🤖 AI Summary
This paper addresses the limitations of text-based approaches for interdisciplinary literature identification—namely, high computational cost and poor interpretability—by proposing a purely network-structural method. It models citation networks as directed acyclic graphs (DAGs) and introduces “diversity centrality,” a novel metric that integrates transitive reduction with degree centrality to identify pivotal papers bridging densely connected, multi-disciplinary subgroups. By applying topological reduction to eliminate redundant transitive paths, the method accentuates cross-domain hub papers.
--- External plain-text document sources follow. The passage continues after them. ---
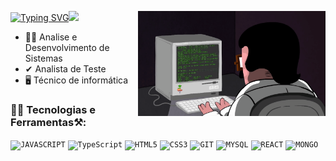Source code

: [![Typing SVG](https://readme-typing-svg.demolab.com?font=Fira+Code&weight=600&size=30&duration=3000&pause=1000&color=523BF7&random=false&width=435&lines=Ol%C3%A1%2C+Bem+vindo(a))](https://git.io/typing-svg)<img src="https://media.giphy.com/media/hvRJCLFzcasrR4ia7z/giphy.gif" width="30"> 
<img width="300px" align="right" src="https://github.com/samuelaraujoc/samuelaraujoc/blob/main/dormrm.gif"></h1> 


<p align="center">
  
* 👨‍🎓 Analise e Desenvolvimento de Sistemas
* ✔ Analista de Teste
* 🖥️ Técnico de informática
  
  
 </p>
 
 ### 👩‍💻 Tecnologias e Ferramentas⚒️: 
<code><img width="40px" src="https://cdn.jsdelivr.net/gh/devicons/devicon/icons/javascript/javascript-original.svg" title = "JAVASCRIPT"/></code>
<code><img width="40px" src="https://cdn.jsdelivr.net/gh/devicons/devicon/icons/typescript/typescript-original.svg" title = "TypeScript"/></code>
<code><img width="40px" src="https://cdn.jsdelivr.net/gh/devicons/devicon/icons/html5/html5-original-wordmark.svg" title = "HTML5"/></code>
<code><img width="40px" src="https://cdn.jsdelivr.net/gh/devicons/devicon/icons/css3/css3-original-wordmark.svg" title = "CSS3"/></code>
<code><img width="40px" src="https://cdn.jsdelivr.net/gh/devicons/devicon/icons/git/git-original.svg" title = "GIT"/></code>
<code><img width="40px" src="https://cdn.jsdelivr.net/gh/devicons/devicon/icons/mysql/mysql-original.svg" title = "MYSQL"/></code>
<code><img width="40px" src="https://cdn.jsdelivr.net/gh/devicons/devicon/icons/react/react-original-wordmark.svg" title = "REACT"/></code>
<code><img width="40px" src="https://cdn.jsdelivr.net/gh/devicons/devicon@latest/icons/mongodb/mongodb-original-wordmark.svg" title = "MONGO"/></code>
Experiments across multiple real-world citation networks demonstrate that the approach achieves interdisciplinary impact detection performance comparable to state-of-the-art text-analytic methods, while being computationally efficient, parameter-free, and fully interpretable. It thus establishes a scalable, transparent, and structurally grounded paradigm for assessing interdisciplinary research.
📝 Abstract
We study transitivity in directed acyclic graphs and its usefulness in capturing nodes that act as bridges between more densely interconnected parts in such type of network. In transitively reduced citation networks degree centrality could be used as a measure of interdisciplinarity or diversity. We study the measure's ability to capture "diverse" nodes in random directed acyclic graphs and citation networks. We show that transitively reduced degree centrality is capable of capturing "diverse" nodes, thus this measure could be a timely alternative to text analysis techniques for retrieving papers, influential in a variety of research fields.